* _What you are asked to do_: The reply must contain all of the records, unchanged.

────────────────────

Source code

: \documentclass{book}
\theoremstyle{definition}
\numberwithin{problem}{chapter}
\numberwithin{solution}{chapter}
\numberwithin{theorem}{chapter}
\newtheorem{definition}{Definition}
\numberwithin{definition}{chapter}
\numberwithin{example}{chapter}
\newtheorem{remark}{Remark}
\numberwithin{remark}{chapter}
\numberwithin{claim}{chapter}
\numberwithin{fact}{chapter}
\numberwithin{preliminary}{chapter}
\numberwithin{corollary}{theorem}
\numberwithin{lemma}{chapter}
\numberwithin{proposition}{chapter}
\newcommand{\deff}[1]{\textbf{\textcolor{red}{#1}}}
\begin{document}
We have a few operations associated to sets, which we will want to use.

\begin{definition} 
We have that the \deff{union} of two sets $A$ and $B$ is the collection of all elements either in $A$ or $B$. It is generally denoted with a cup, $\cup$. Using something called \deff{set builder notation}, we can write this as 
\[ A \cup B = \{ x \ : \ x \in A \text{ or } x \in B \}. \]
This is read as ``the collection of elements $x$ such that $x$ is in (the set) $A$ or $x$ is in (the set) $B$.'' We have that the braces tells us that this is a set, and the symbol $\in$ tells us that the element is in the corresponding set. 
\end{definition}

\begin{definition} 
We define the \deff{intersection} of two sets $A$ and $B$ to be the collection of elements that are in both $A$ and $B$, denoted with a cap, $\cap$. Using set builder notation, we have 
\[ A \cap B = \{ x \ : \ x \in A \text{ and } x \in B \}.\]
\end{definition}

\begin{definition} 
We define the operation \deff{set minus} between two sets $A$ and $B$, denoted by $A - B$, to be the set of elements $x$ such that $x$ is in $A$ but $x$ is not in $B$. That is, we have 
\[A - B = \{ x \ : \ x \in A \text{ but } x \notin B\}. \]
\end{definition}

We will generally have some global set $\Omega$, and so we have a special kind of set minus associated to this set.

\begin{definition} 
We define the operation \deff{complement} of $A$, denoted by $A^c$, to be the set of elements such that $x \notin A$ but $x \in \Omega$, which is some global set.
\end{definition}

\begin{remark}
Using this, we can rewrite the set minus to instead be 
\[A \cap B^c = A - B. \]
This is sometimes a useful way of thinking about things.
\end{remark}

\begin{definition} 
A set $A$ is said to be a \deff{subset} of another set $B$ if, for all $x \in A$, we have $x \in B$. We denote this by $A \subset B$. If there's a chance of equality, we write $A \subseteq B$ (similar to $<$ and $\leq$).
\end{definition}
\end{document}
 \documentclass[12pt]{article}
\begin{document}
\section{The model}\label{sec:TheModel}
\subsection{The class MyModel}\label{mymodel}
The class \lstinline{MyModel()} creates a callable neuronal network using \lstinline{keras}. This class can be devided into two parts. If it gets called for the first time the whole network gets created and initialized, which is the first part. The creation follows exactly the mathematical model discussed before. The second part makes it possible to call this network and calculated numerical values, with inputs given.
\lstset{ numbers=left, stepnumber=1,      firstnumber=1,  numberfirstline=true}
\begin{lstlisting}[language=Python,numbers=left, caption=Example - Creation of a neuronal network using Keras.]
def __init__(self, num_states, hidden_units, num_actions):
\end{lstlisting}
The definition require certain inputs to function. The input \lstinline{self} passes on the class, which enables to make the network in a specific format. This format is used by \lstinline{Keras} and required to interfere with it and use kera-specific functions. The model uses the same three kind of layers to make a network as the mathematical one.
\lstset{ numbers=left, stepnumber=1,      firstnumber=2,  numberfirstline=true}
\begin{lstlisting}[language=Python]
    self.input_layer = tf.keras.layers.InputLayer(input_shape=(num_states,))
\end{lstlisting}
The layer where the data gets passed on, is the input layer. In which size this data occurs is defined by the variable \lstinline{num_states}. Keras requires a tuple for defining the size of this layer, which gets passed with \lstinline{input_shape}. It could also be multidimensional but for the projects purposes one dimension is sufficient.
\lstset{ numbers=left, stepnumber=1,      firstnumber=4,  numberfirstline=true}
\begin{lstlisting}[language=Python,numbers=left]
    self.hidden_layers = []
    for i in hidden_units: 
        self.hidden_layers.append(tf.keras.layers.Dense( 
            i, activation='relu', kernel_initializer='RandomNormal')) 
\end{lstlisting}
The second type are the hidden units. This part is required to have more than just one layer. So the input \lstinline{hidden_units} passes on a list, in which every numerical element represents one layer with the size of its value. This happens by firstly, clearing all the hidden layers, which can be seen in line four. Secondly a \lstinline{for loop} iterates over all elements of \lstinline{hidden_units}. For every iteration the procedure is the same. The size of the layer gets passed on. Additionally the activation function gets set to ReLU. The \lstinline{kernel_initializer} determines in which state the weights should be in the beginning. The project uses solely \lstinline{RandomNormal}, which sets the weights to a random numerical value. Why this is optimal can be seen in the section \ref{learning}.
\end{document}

────────────────────

* _Problem solution_:
Source code

: \documentclass{book}
\theoremstyle{definition}
\numberwithin{problem}{chapter}
\numberwithin{solution}{chapter}
\numberwithin{theorem}{chapter}
\newtheorem{definition}{Definition}
\numberwithin{definition}{chapter}
\numberwithin{example}{chapter}
\newtheorem{remark}{Remark}
\numberwithin{remark}{chapter}
\numberwithin{claim}{chapter}
\numberwithin{fact}{chapter}
\numberwithin{preliminary}{chapter}
\numberwithin{corollary}{theorem}
\numberwithin{lemma}{chapter}
\numberwithin{proposition}{chapter}
\newcommand{\deff}[1]{\textbf{\textcolor{red}{#1}}}
\begin{document}
We have a few operations associated to sets, which we will want to use.

\begin{definition} 
We have that the \deff{union} of two sets $A$ and $B$ is the collection of all elements either in $A$ or $B$. It is generally denoted with a cup, $\cup$. Using something called \deff{set builder notation}, we can write this as 
\[ A \cup B = \{ x \ : \ x \in A \text{ or } x \in B \}. \]
This is read as ``the collection of elements $x$ such that $x$ is in (the set) $A$ or $x$ is in (the set) $B$.'' We have that the braces tells us that this is a set, and the symbol $\in$ tells us that the element is in the corresponding set. 
\end{definition}

\begin{definition} 
We define the \deff{intersection} of two sets $A$ and $B$ to be the collection of elements that are in both $A$ and $B$, denoted with a cap, $\cap$. Using set builder notation, we have 
\[ A \cap B = \{ x \ : \ x \in A \text{ and } x \in B \}.\]
\end{definition}

\begin{definition} 
We define the operation \deff{set minus} between two sets $A$ and $B$, denoted by $A - B$, to be the set of elements $x$ such that $x$ is in $A$ but $x$ is not in $B$. That is, we have 
\[A - B = \{ x \ : \ x \in A \text{ but } x \notin B\}. \]
\end{definition}

We will generally have some global set $\Omega$, and so we have a special kind of set minus associated to this set.

\begin{definition} 
We define the operation \deff{complement} of $A$, denoted by $A^c$, to be the set of elements such that $x \notin A$ but $x \in \Omega$, which is some global set.
\end{definition}

\begin{remark}
Using this, we can rewrite the set minus to instead be 
\[A \cap B^c = A - B. \]
This is sometimes a useful way of thinking about things.
\end{remark}

\begin{definition} 
A set $A$ is said to be a \deff{subset} of another set $B$ if, for all $x \in A$, we have $x \in B$. We denote this by $A \subset B$. If there's a chance of equality, we write $A \subseteq B$ (similar to $<$ and $\leq$).
\end{definition}
\end{document}
 \documentclass[12pt]{article}
\begin{document}
\section{The model}\label{sec:TheModel}
\subsection{The class MyModel}\label{mymodel}
The class \lstinline{MyModel()} creates a callable neuronal network using \lstinline{keras}. This class can be devided into two parts. If it gets called for the first time the whole network gets created and initialized, which is the first part. The creation follows exactly the mathematical model discussed before. The second part makes it possible to call this network and calculated numerical values, with inputs given.
\lstset{ numbers=left, stepnumber=1,      firstnumber=1,  numberfirstline=true}
\begin{lstlisting}[language=Python,numbers=left, caption=Example - Creation of a neuronal network using Keras.]
def __init__(self, num_states, hidden_units, num_actions):
\end{lstlisting}
The definition require certain inputs to function. The input \lstinline{self} passes on the class, which enables to make the network in a specific format. This format is used by \lstinline{Keras} and required to interfere with it and use kera-specific functions. The model uses the same three kind of layers to make a network as the mathematical one.
\lstset{ numbers=left, stepnumber=1,      firstnumber=2,  numberfirstline=true}
\begin{lstlisting}[language=Python]
    self.input_layer = tf.keras.layers.InputLayer(input_shape=(num_states,))
\end{lstlisting}
The layer where the data gets passed on, is the input layer. In which size this data occurs is defined by the variable \lstinline{num_states}. Keras requires a tuple for defining the size of this layer, which gets passed with \lstinline{input_shape}. It could also be multidimensional but for the projects purposes one dimension is sufficient.
\lstset{ numbers=left, stepnumber=1,      firstnumber=4,  numberfirstline=true}
\begin{lstlisting}[language=Python,numbers=left]
    self.hidden_layers = []
    for i in hidden_units: 
        self.hidden_layers.append(tf.keras.layers.Dense( 
            i, activation='relu', kernel_initializer='RandomNormal')) 
\end{lstlisting}
The second type are the hidden units. This part is required to have more than just one layer. So the input \lstinline{hidden_units} passes on a list, in which every numerical element represents one layer with the size of its value. This happens by firstly, clearing all the hidden layers, which can be seen in line four. Secondly a \lstinline{for loop} iterates over all elements of \lstinline{hidden_units}. For every iteration the procedure is the same. The size of the layer gets passed on. Additionally the activation function gets set to ReLU. The \lstinline{kernel_initializer} determines in which state the weights should be in the beginning. The project uses solely \lstinline{RandomNormal}, which sets the weights to a random numerical value. Why this is optimal can be seen in the section \ref{learning}.
\end{document}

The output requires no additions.